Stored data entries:

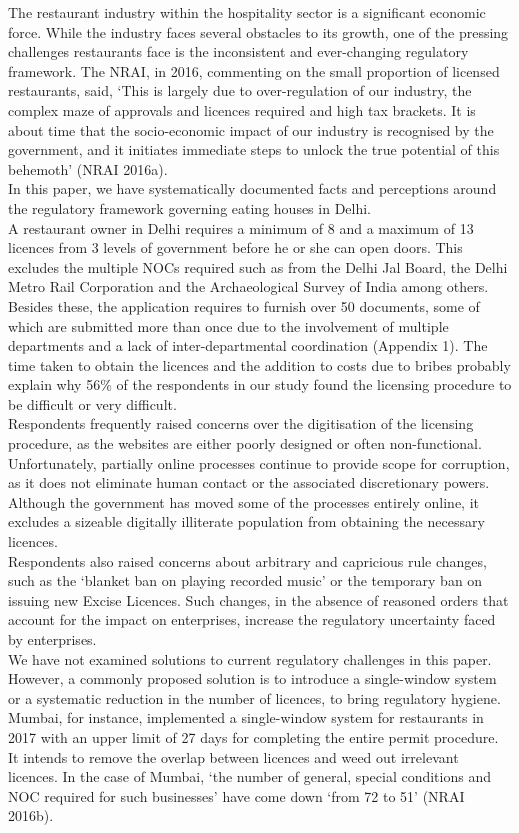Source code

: \documentclass[a4paper, 12pt]{article}
\begin{document}
		The restaurant industry within the hospitality sector is a significant economic force. While the industry faces several obstacles to its growth, one of the pressing challenges restaurants face is the inconsistent and ever-changing regulatory framework. The NRAI, in 2016, commenting on the small proportion of licensed restaurants, said, ‘This is largely due to over-regulation of our industry, the complex maze of approvals and licences required and high tax brackets. It is about time that the socio-economic impact of our industry is recognised by the government, and it initiates immediate steps to unlock the true potential of this behemoth’ (NRAI 2016a).\\
		In this paper, we have systematically documented facts and perceptions around the regulatory framework governing eating houses in Delhi.\\
		A restaurant owner in Delhi requires a minimum of 8 and a maximum of 13 licences from 3 levels of government before he or she can open doors. This excludes the multiple NOCs required such as from the Delhi Jal Board, the Delhi Metro Rail Corporation and the Archaeological Survey of India among others. Besides these, the application requires to furnish over 50 documents, some of which are submitted more than once due to the involvement of multiple departments and a lack of inter-departmental coordination (Appendix 1). The time taken to obtain the licences and the addition to costs due to bribes probably explain why 56\% of the respondents in our study found the licensing procedure to be difficult or very difficult.\\%
		Respondents frequently raised concerns over the digitisation of the licensing procedure, as the websites are either poorly designed or often non-functional. Unfortunately, partially online processes continue to provide scope for corruption, as it does not eliminate human contact or the associated discretionary powers. Although the government has moved some of the processes entirely online, it excludes a sizeable digitally illiterate population from obtaining the necessary licences.\\
		Respondents also raised concerns about arbitrary and capricious rule changes, such as the ‘blanket ban on playing recorded music’ or the temporary ban on issuing new Excise Licences. Such changes, in the absence of reasoned orders that account for the impact on enterprises, increase the regulatory uncertainty faced by enterprises.\\
		We have not examined solutions to current regulatory challenges in this paper. However, a commonly proposed solution is to introduce a single-window system or a systematic reduction in the number of licences, to bring regulatory hygiene. Mumbai, for instance, implemented a single-window system for restaurants in 2017 with an upper limit of 27 days for completing the entire permit procedure. It intends to remove the overlap between licences and weed out irrelevant licences. In the case of Mumbai, ‘the number of general, special conditions and NOC required for such businesses’ have come down ‘from 72 to 51’ (NRAI 2016b).\\
\end{document}
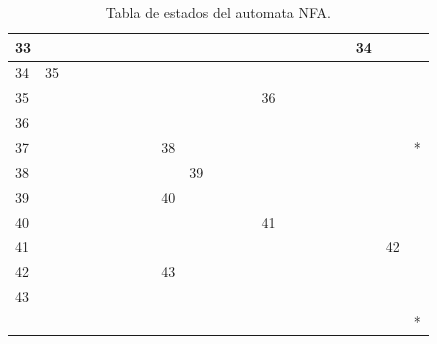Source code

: \documentclass{article}
\begin{document}
\begin{table}[!htbp]
{\begin{adjustbox}{max width=\textwidth}
\begin{tabular}{|l|l|l|l|l|l|l|l|l|l|l|l|l|l|l|l|l|}
                33 & ~ & ~ & ~ & ~ & ~ & ~ & ~ & ~ & ~ & ~ & ~ & ~ & ~ & 34 & ~ & ~ \\ \hline
                34 & 35 & ~ & ~ & ~ & ~ & ~ & ~ & ~ & ~ & ~ & ~ & ~ & ~ & ~ & ~ & ~ \\ \hline
                35 & ~ & ~ & ~ & ~ & ~ & ~ & ~ & ~ & ~ & 36 & ~ & ~ & ~ & ~ & ~ & ~ \\ \hline
                36 & ~ & ~ & ~ & ~ & ~ & ~ & ~ & ~ & ~ & ~ & ~ & ~ & ~ & ~ & ~ & ~ \\ \hline
                37 & ~ & ~ & ~ & ~ & ~ & 38 & ~ & ~ & ~ & ~ & ~ & ~ & ~ & ~ & ~ & * \\ \hline
                38 & ~ & ~ & ~ & ~ & ~ & ~ & 39 & ~ & ~ & ~ & ~ & ~ & ~ & ~ & ~ & ~ \\ \hline
                39 & ~ & ~ & ~ & ~ & ~ & 40 & ~ & ~ & ~ & ~ & ~ & ~ & ~ & ~ & ~ & ~ \\ \hline
                40 & ~ & ~ & ~ & ~ & ~ & ~ & ~ & ~ & ~ & 41 & ~ & ~ & ~ & ~ & ~ & ~ \\ \hline
                41 & ~ & ~ & ~ & ~ & ~ & ~ & ~ & ~ & ~ & ~ & ~ & ~ & ~ & ~ & 42 & ~ \\ \hline
                42 & ~ & ~ & ~ & ~ & ~ & 43 & ~ & ~ & ~ & ~ & ~ & ~ & ~ & ~ & ~ & ~ \\ \hline
                43 & ~ & ~ & ~ & ~ & ~ & ~ & ~ & ~ & ~ & ~ & ~ & ~ & ~ & ~ & ~ & ~ \\ \hline
                ~ & ~ & ~ & ~ & ~ & ~ & ~ & ~ & ~ & ~ & ~ & ~ & ~ & ~ & ~ & ~ & * \\ \hline %
            \end{tabular}
            \end{adjustbox}
            }
            \caption{Tabla de estados del automata NFA.}\label{tab:my_label}
        \end{table}
\end{document}

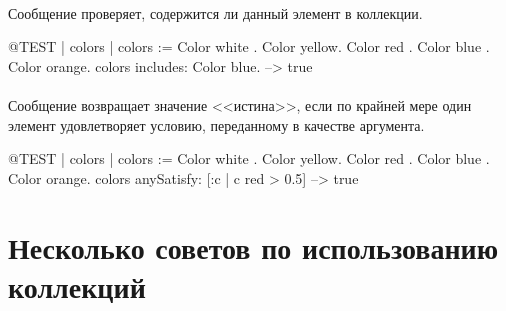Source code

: \documentclass[a4paper,10pt,twoside]{book}
\begin{document}
\paragraph{} Сообщение  проверяет, содержится ли данный элемент в коллекции.

\begin{code}{@TEST | colors |}
colors := {Color white . Color yellow. Color red . Color blue . Color orange}.
colors includes: Color blue. --> true
\end{code}

\paragraph{} Сообщение  возвращает значение <<истина>>, если по крайней мере один элемент удовлетворяет условию, переданному в качестве аргумента.

\begin{code}{@TEST | colors | colors := {Color white . Color yellow. Color red . Color blue . Color orange}.}
colors anySatisfy: [:c | c red > 0.5] --> true
\end{code}
\section{Несколько советов по использованию коллекций}

\end{document}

#### Work required:
The lines from the one with "советов по использованию" through the final line of the data are to be reproduced exactly, both included, with no other lines.

#### Exercise output:
\section{Несколько советов по использованию коллекций}

\end{document}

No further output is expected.